Le 28e Salon national de l’artisanat, qui se tient actuellement au Parc des Expositions du Kram, au nord de Tunis, n’a rien d’exceptionnel, comme il a été annoncé dans les communiqués. Du bric et de broc…
L’actuelle édition ressemble aux précédentes. Sauf que les artisans, qui ont donné libre cours à leur talent, essaient timidement de se libérer de l’emprise étouffante d’un Office national de l’artisanat (Ona), dont la gestion du secteur n’est pas toujours exempte de reproche. Loin s’en faut.
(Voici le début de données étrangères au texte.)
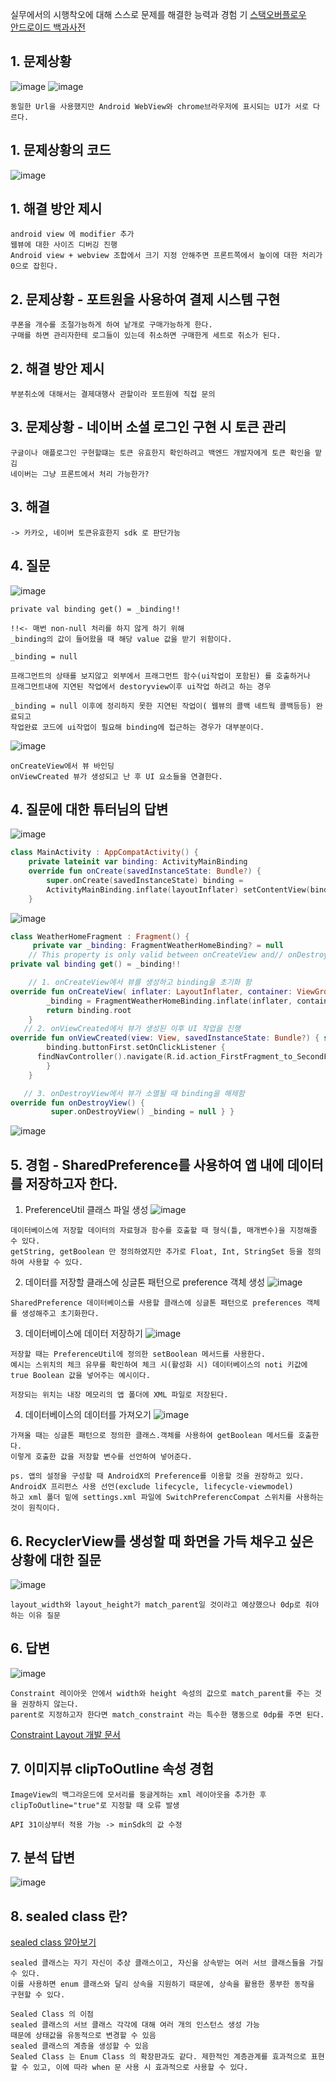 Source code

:실무에서의 시행착오에 대해 스스로 문제를 해결한 능력과 경험 기
[스택오버플로우](https://stackoverflow.com/)    
[안드로이드 백과사전](https://www.youtube.com/watch?v=WlJszSmK_es&t=0s)

## 1. 문제상황
![image](https://github.com/chihyeonwon/Trouble_Shooting/assets/58906858/5e6c28a8-ba00-4e4a-8ff6-d03ae43332b7)
![image](https://github.com/chihyeonwon/Trouble_Shooting/assets/58906858/fe0e91aa-c8de-4d8d-80b7-87234b469da3)  
```
동일한 Url을 사용했지만 Android WebView와 chrome브라우저에 표시되는 UI가 서로 다르다.
```
## 1. 문제상황의 코드
![image](https://github.com/chihyeonwon/Trouble_Shooting/assets/58906858/26f6d088-7b8a-4976-af2a-fa74b294511e)
## 1. 해결 방안 제시
```
android view 에 modifier 추가
웹뷰에 대한 사이즈 디버깅 진행
Android view + webview 조합에서 크기 지정 안해주면 프론트쪽에서 높이에 대한 처리가 0으로 잡힌다.
```
## 2. 문제상황 -  포트원을 사용하여 결제 시스템 구현
```
쿠폰을 개수를 조절가능하게 하여 낱개로 구매가능하게 한다.
구매를 하면 관리자한테 로그들이 있는데 취소하면 구매한게 세트로 취소가 된다.
```
## 2. 해결 방안 제시 
```
부분취소에 대해서는 결제대행사 관할이라 포트원에 직접 문의
```
## 3. 문제상황 - 네이버 소셜 로그인 구현 시 토큰 관리
```
구글이나 애플로그인 구현할떄는 토큰 유효한지 확인하려고 백엔드 개발자에게 토큰 확인을 맡김
네이버는 그냥 프론트에서 처리 가능한가?
```
## 3. 해결
```
-> 카카오, 네이버 토큰유효한지 sdk 로 판단가능
```
## 4. 질문
![image](https://github.com/chihyeonwon/Trouble_Shooting/assets/58906858/3eb02556-36ae-4a00-a0c5-350f26bf3b9f)
```
private val binding get() = _binding!!

!!<- 매번 non-null 처리를 하지 않게 하기 위해
_binding의 값이 들어왔을 때 해당 value 값을 받기 위함이다.

_binding = null

프래그먼트의 상태를 보지않고 외부에서 프래그먼트 함수(ui작업이 포함된) 를 호출하거나
프래그먼트내에 지연된 작업에서 destoryview이후 ui작업 하려고 하는 경우

_binding = null 이후에 정리하지 못한 지연된 작업이( 웹뷰의 콜백 네트웍 콜백등등) 완료되고
작업완료 코드에 ui작업이 필요해 binding에 접근하는 경우가 대부분이다.
```
![image](https://github.com/chihyeonwon/Trouble_Shooting/assets/58906858/28db7a14-1254-4b56-ae41-fe41f0e975ab)
```
onCreateView에서 뷰 바인딩
onViewCreated 뷰가 생성되고 난 후 UI 요소들을 연결한다.
```
## 4. 질문에 대한 튜터님의 답변
![image](https://github.com/chihyeonwon/Trouble_Shooting/assets/58906858/82577c3a-896a-4754-8bb4-6824026635a3)
```kotlin
class MainActivity : AppCompatActivity() { 
    private lateinit var binding: ActivityMainBinding 
    override fun onCreate(savedInstanceState: Bundle?) {    
        super.onCreate(savedInstanceState) binding =    
        ActivityMainBinding.inflate(layoutInflater) setContentView(binding.root) }  
    }

```
![image](https://github.com/chihyeonwon/Trouble_Shooting/assets/58906858/d5ce5c32-38bb-4eda-b1d5-182adbabffe8)
```kotlin
class WeatherHomeFragment : Fragment() { 
     private var _binding: FragmentWeatherHomeBinding? = null 
    // This property is only valid between onCreateView and// onDestroyView. 
private val binding get() = _binding!! 

    // 1. onCreateView에서 뷰를 생성하고 binding을 초기화 함
override fun onCreateView( inflater: LayoutInflater, container: ViewGroup?, savedInstanceState: Bundle? ): View? { 
        _binding = FragmentWeatherHomeBinding.inflate(inflater, container, false)         
        return binding.root 
    } 
   // 2. onViewCreated에서 뷰가 생성된 이후 UI 작업을 진행
override fun onViewCreated(view: View, savedInstanceState: Bundle?) { super.onViewCreated(view, savedInstanceState)     
        binding.buttonFirst.setOnClickListener {   
      findNavController().navigate(R.id.action_FirstFragment_to_SecondFragment)    
        } 
    } 

   // 3. onDestroyView에서 뷰가 소멸될 때 binding을 해제함
override fun onDestroyView() { 
         super.onDestroyView() _binding = null } }
```
![image](https://github.com/chihyeonwon/Trouble_Shooting/assets/58906858/af07fec5-304b-4236-ac06-6b9ec4638ca5)



## 5. 경험 - SharedPreference를 사용하여 앱 내에 데이터를 저장하고자 한다.
1. PreferenceUtil 클래스 파일 생성
![image](https://github.com/chihyeonwon/Trouble_Shooting/assets/58906858/ea69f208-4ec7-4878-87ef-047ddf96f7cd)
```
데이터베이스에 저장할 데이터의 자료형과 함수를 호출할 때 형식(틀, 매개변수)을 지정해줄 수 있다.
getString, getBoolean 만 정의하였지만 추가로 Float, Int, StringSet 등을 정의하여 사용할 수 있다.
```
2. 데이터를 저장할 클래스에 싱글톤 패턴으로 preference 객체 생성
![image](https://github.com/chihyeonwon/Trouble_Shooting/assets/58906858/1ad642a7-bec8-48cb-ba4b-472873143695)
```
SharedPreference 데이터베이스를 사용할 클래스에 싱글톤 패턴으로 preferences 객체를 생성해주고 초기화한다.
```
3. 데이터베이스에 데이터 저장하기
![image](https://github.com/chihyeonwon/Trouble_Shooting/assets/58906858/f866fe5e-409c-45e9-8deb-91142c3861a3)
```
저장할 때는 PreferenceUtil에 정의한 setBoolean 메서드를 사용한다.
예시는 스위치의 체크 유무를 확인하여 체크 시(활성화 시) 데이터베이스의 noti 키값에 true Boolean 값을 넣어주는 예시이다. 

저장되는 위치는 내장 메모리의 앱 폴더에 XML 파일로 저장된다.
```
4. 데이터베이스의 데이터를 가져오기
![image](https://github.com/chihyeonwon/Trouble_Shooting/assets/58906858/d9b9df8f-d77b-4f1a-8286-429d87a3f5ca)
```
가져올 때는 싱글톤 패턴으로 정의한 클래스.객체를 사용하여 getBoolean 메서드를 호출한다.
이렇게 호출한 값을 저장할 변수를 선언하여 넣어준다.
```
```
ps. 앱의 설정을 구성할 때 AndroidX의 Preference를 이용할 것을 권장하고 있다. AndroidX 프리펀스 사용 선언(exclude lifecycle, lifecycle-viewmodel)
하고 xml 폴더 밑에 settings.xml 파일에 SwitchPreferencCompat 스위치를 사용하는 것이 원칙이다.
```
## 6. RecyclerView를 생성할 때 화면을 가득 채우고 싶은 상황에 대한 질문
![image](https://github.com/chihyeonwon/Trouble_Shooting/assets/58906858/83052449-ff40-492f-ba97-f63db1ca932d)
```
layout_width와 layout_height가 match_parent일 것이라고 예상했으나 0dp로 줘야 하는 이유 질문
```
## 6. 답변
![image](https://github.com/chihyeonwon/Trouble_Shooting/assets/58906858/e4f60ae3-8781-4d1b-b934-3d922b726736)     
```
Constraint 레이아웃 안에서 width와 height 속성의 값으로 match_parent를 주는 것을 권장하지 않는다.
parent로 지정하고자 한다면 match_constraint 라는 특수한 행동으로 0dp를 주면 된다.
```
[Constraint Layout 개발 문서](https://developer.android.com/reference/androidx/constraintlayout/widget/ConstraintLayout#dimensions-constraints)     
## 7. 이미지뷰 clipToOutline 속성 경험
```
ImageView의 백그라운드에 모서리를 둥글게하는 xml 레이아웃을 추가한 후 clipToOutline="true"로 지정할 때 오류 발생

API 31이상부터 적용 가능 -> minSdk의 값 수정
```
## 7. 분석 답변
![image](https://github.com/chihyeonwon/Trouble_Shooting/assets/58906858/057c9985-2d3c-4e26-a85a-aaacda08458c)

## 8. sealed class 란?
[sealed class 알아보기](https://velog.io/@haero_kim/Kotlin-Sealed-Class-%EC%95%8C%EC%95%84%EB%B3%B4%EA%B8%B0)
```
sealed 클래스는 자기 자신이 추상 클래스이고, 자신을 상속받는 여러 서브 클래스들을 가질 수 있다.
이를 사용하면 enum 클래스와 달리 상속을 지원하기 때문에, 상속을 활용한 풍부한 동작을 구현할 수 있다.

Sealed Class 의 이점
sealed 클래스의 서브 클래스 각각에 대해 여러 개의 인스턴스 생성 가능
때문에 상태값을 유동적으로 변경할 수 있음
sealed 클래스의 계층을 생성할 수 있음
Sealed Class 는 Enum Class 의 확장판과도 같다. 제한적인 계층관계를 효과적으로 표현할 수 있고, 이에 따라 when 문 사용 시 효과적으로 사용할 수 있다.
```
Nombreux sont les artisans rencontrés au salon qui s’en plaignent… sous le couvert de l’anonymat! De qui ont-ils peur? Allez savoir pourquoi.
La pire des nuisances: le favoritisme
Beaucoup nous ont dit que l’Ona a «ses» propres artisans (et amis) et se moque royalement des autres, même s’il arrive à certains d’émerger par la qualité de leurs produits, surtout dans les régions. Comment s’opère ce favoritisme? Réponse d’une jeune artisane: «L’Office nous a toujours exclus des salons internationaux. Pourtant, nous avons tant de fois été primés, ici même». L’artisane accuse l’Office de partialité. Côté affaires, elle ne se plaint pas pourtant. Elle a toujours liquidé son stock et rentré au bled avec plein de commandes. Mais, l’argent n’est pas tout. Elle a aussi besoin de reconnaissance et l’exclusion, ça l’agace! Son stand ne désemplit pas. Elle bricole des bijoux en argent et elle est fière des sa vitrine.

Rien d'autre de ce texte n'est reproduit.